When you respond, restate each record exactly as it is given.
====
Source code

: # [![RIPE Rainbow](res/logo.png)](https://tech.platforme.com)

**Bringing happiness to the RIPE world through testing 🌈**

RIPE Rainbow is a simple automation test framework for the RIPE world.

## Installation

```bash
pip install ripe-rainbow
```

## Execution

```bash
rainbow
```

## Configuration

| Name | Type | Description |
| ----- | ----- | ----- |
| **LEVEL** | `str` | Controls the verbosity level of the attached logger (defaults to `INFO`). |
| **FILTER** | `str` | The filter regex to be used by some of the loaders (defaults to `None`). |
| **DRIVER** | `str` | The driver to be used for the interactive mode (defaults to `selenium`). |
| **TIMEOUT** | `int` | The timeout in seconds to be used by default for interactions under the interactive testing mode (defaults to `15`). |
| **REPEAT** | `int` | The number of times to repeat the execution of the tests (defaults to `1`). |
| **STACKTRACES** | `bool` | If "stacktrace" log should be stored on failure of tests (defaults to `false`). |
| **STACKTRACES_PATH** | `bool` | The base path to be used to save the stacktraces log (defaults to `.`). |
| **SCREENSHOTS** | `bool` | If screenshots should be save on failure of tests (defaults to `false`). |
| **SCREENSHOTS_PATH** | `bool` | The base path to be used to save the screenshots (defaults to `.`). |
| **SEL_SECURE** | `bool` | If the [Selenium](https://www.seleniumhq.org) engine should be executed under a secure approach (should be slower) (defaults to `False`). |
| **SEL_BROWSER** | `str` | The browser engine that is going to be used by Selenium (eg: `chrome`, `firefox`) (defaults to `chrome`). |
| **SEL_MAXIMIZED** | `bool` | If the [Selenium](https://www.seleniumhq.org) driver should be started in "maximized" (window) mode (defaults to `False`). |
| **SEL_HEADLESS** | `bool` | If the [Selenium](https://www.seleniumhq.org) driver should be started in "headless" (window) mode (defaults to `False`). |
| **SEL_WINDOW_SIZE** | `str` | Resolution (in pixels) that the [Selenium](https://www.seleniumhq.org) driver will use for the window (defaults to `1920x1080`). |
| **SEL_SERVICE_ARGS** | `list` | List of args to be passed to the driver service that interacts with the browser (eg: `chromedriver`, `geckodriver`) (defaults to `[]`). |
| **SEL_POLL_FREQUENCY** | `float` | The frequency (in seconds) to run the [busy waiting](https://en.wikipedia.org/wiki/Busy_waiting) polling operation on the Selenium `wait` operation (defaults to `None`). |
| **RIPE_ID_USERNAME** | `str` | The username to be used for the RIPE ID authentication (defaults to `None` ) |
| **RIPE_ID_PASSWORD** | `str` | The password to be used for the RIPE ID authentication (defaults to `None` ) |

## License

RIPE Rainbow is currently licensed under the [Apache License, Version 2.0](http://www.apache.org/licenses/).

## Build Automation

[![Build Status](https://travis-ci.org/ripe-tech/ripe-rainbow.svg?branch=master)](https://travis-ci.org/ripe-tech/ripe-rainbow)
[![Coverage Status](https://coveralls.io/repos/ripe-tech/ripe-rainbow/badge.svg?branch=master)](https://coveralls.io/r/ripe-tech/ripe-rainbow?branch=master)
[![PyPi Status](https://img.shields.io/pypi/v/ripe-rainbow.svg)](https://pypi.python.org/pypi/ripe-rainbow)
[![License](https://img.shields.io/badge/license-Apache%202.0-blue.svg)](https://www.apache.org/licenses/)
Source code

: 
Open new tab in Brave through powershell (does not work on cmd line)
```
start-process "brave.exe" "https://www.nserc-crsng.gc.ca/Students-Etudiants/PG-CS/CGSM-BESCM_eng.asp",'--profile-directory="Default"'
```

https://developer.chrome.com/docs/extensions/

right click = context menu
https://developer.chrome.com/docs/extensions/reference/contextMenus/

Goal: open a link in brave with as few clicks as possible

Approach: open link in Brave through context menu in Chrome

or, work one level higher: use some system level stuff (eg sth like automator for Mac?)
====
- **Output of the exercise**:
Source code

: # [![RIPE Rainbow](res/logo.png)](https://tech.platforme.com)

**Bringing happiness to the RIPE world through testing 🌈**

RIPE Rainbow is a simple automation test framework for the RIPE world.

## Installation

```bash
pip install ripe-rainbow
```

## Execution

```bash
rainbow
```

## Configuration

| Name | Type | Description |
| ----- | ----- | ----- |
| **LEVEL** | `str` | Controls the verbosity level of the attached logger (defaults to `INFO`). |
| **FILTER** | `str` | The filter regex to be used by some of the loaders (defaults to `None`). |
| **DRIVER** | `str` | The driver to be used for the interactive mode (defaults to `selenium`). |
| **TIMEOUT** | `int` | The timeout in seconds to be used by default for interactions under the interactive testing mode (defaults to `15`). |
| **REPEAT** | `int` | The number of times to repeat the execution of the tests (defaults to `1`). |
| **STACKTRACES** | `bool` | If "stacktrace" log should be stored on failure of tests (defaults to `false`). |
| **STACKTRACES_PATH** | `bool` | The base path to be used to save the stacktraces log (defaults to `.`). |
| **SCREENSHOTS** | `bool` | If screenshots should be save on failure of tests (defaults to `false`). |
| **SCREENSHOTS_PATH** | `bool` | The base path to be used to save the screenshots (defaults to `.`). |
| **SEL_SECURE** | `bool` | If the [Selenium](https://www.seleniumhq.org) engine should be executed under a secure approach (should be slower) (defaults to `False`). |
| **SEL_BROWSER** | `str` | The browser engine that is going to be used by Selenium (eg: `chrome`, `firefox`) (defaults to `chrome`). |
| **SEL_MAXIMIZED** | `bool` | If the [Selenium](https://www.seleniumhq.org) driver should be started in "maximized" (window) mode (defaults to `False`). |
| **SEL_HEADLESS** | `bool` | If the [Selenium](https://www.seleniumhq.org) driver should be started in "headless" (window) mode (defaults to `False`). |
| **SEL_WINDOW_SIZE** | `str` | Resolution (in pixels) that the [Selenium](https://www.seleniumhq.org) driver will use for the window (defaults to `1920x1080`). |
| **SEL_SERVICE_ARGS** | `list` | List of args to be passed to the driver service that interacts with the browser (eg: `chromedriver`, `geckodriver`) (defaults to `[]`). |
| **SEL_POLL_FREQUENCY** | `float` | The frequency (in seconds) to run the [busy waiting](https://en.wikipedia.org/wiki/Busy_waiting) polling operation on the Selenium `wait` operation (defaults to `None`). |
| **RIPE_ID_USERNAME** | `str` | The username to be used for the RIPE ID authentication (defaults to `None` ) |
| **RIPE_ID_PASSWORD** | `str` | The password to be used for the RIPE ID authentication (defaults to `None` ) |

## License

RIPE Rainbow is currently licensed under the [Apache License, Version 2.0](http://www.apache.org/licenses/).

## Build Automation

[![Build Status](https://travis-ci.org/ripe-tech/ripe-rainbow.svg?branch=master)](https://travis-ci.org/ripe-tech/ripe-rainbow)
[![Coverage Status](https://coveralls.io/repos/ripe-tech/ripe-rainbow/badge.svg?branch=master)](https://coveralls.io/r/ripe-tech/ripe-rainbow?branch=master)
[![PyPi Status](https://img.shields.io/pypi/v/ripe-rainbow.svg)](https://pypi.python.org/pypi/ripe-rainbow)
[![License](https://img.shields.io/badge/license-Apache%202.0-blue.svg)](https://www.apache.org/licenses/)
Source code

: 
Open new tab in Brave through powershell (does not work on cmd line)
```
start-process "brave.exe" "https://www.nserc-crsng.gc.ca/Students-Etudiants/PG-CS/CGSM-BESCM_eng.asp",'--profile-directory="Default"'
```

https://developer.chrome.com/docs/extensions/

right click = context menu
https://developer.chrome.com/docs/extensions/reference/contextMenus/

Goal: open a link in brave with as few clicks as possible

Approach: open link in Brave through context menu in Chrome

or, work one level higher: use some system level stuff (eg sth like automator for Mac?)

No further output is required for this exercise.